#### WHAT TO DO
Provide a verbatim copy of all the records below, leaving the images out.

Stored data
==============================
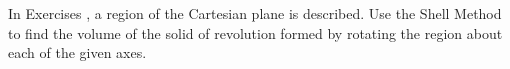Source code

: {\noindent In Exercises}
{, a region of the Cartesian plane is described. Use the Shell Method to find the volume of the solid of revolution formed by rotating the region about each of the given axes.
}

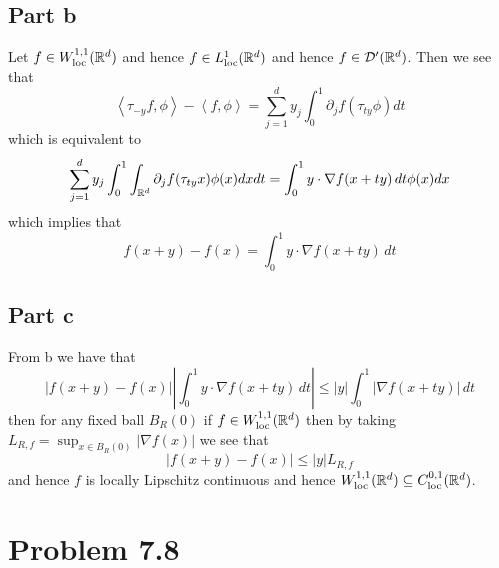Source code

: \documentclass[12pt]{report}
\newcommand{\inner}[2]{\left\langle#1,#2\right\rangle}
\begin{document}
\subsection*{Part b}
Let $f \in W_{\text{loc}}^{1,1}(\mathbb{R}^d)$ and hence $f \in L^1_{\text{loc}}(\mathbb{R}^d)$ and hence $f \in \mathcal{D}'(\mathbb{R}^d)$. Then we see that
\begin{equation*}
  \inner{\tau_{-y}f}{\phi} - \inner{f}{\phi} =\sum_{j=1}^d y_j \int_0^1 \partial_j f(\tau_{ty}\phi) dt
\end{equation*} 
which is equivalent to
\begin{equation*}
  \sum_{j=1}^d y_j \int_0^1 \int_{\mathbb{R}^d} \partial_j f(\tau_{ty}x) \phi(x) dx dt = \int_0^1  y \cdot \nabla f(x + ty) \,dt \phi(x) dx
\end{equation*}
which implies that
\begin{equation*}
  f(x + y) - f(x) = \int_0^1 y \cdot \nabla f(x + ty) \, dt 
\end{equation*}

\subsection*{Part c}
From b we have that
\begin{equation*}
  |f(x+y) - f(x)| \left|\int_0^1 y \cdot \nabla f(x+ty) \, dt\right| \leq |y| \int_0^1 |\nabla f(x+ty)| \, dt
\end{equation*}
then for any fixed ball $B_R(0)$ if $f \in W^{1,1}_{\text{loc}}(\mathbb{R}^d)$ then by taking $L_{R,f} = \sup_{x \in B_R(0)} |\nabla f(x)|$ we see that
\begin{equation*}
  |f(x+y) - f(x)| \leq |y| L_{R,f}
\end{equation*}
and hence $f$ is locally Lipschitz continuous and hence $W^{1,1}_{\text{loc}}(\mathbb{R}^d) \subseteq C^{0,1}_{\text{loc}}(\mathbb{R}^d)$.



\section*{Problem 7.8}
\end{document}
==============================
#### YOUR SOLUTION
Source code

: {\noindent In Exercises}
{, a region of the Cartesian plane is described. Use the Shell Method to find the volume of the solid of revolution formed by rotating the region about each of the given axes.
}

Source code

: \documentclass[12pt]{report}
\newcommand{\inner}[2]{\left\langle#1,#2\right\rangle}
\begin{document}
\subsection*{Part b}
Let $f \in W_{\text{loc}}^{1,1}(\mathbb{R}^d)$ and hence $f \in L^1_{\text{loc}}(\mathbb{R}^d)$ and hence $f \in \mathcal{D}'(\mathbb{R}^d)$. Then we see that
\begin{equation*}
  \inner{\tau_{-y}f}{\phi} - \inner{f}{\phi} =\sum_{j=1}^d y_j \int_0^1 \partial_j f(\tau_{ty}\phi) dt
\end{equation*} 
which is equivalent to
\begin{equation*}
  \sum_{j=1}^d y_j \int_0^1 \int_{\mathbb{R}^d} \partial_j f(\tau_{ty}x) \phi(x) dx dt = \int_0^1  y \cdot \nabla f(x + ty) \,dt \phi(x) dx
\end{equation*}
which implies that
\begin{equation*}
  f(x + y) - f(x) = \int_0^1 y \cdot \nabla f(x + ty) \, dt 
\end{equation*}

\subsection*{Part c}
From b we have that
\begin{equation*}
  |f(x+y) - f(x)| \left|\int_0^1 y \cdot \nabla f(x+ty) \, dt\right| \leq |y| \int_0^1 |\nabla f(x+ty)| \, dt
\end{equation*}
then for any fixed ball $B_R(0)$ if $f \in W^{1,1}_{\text{loc}}(\mathbb{R}^d)$ then by taking $L_{R,f} = \sup_{x \in B_R(0)} |\nabla f(x)|$ we see that
\begin{equation*}
  |f(x+y) - f(x)| \leq |y| L_{R,f}
\end{equation*}
and hence $f$ is locally Lipschitz continuous and hence $W^{1,1}_{\text{loc}}(\mathbb{R}^d) \subseteq C^{0,1}_{\text{loc}}(\mathbb{R}^d)$.



\section*{Problem 7.8}
\end{document}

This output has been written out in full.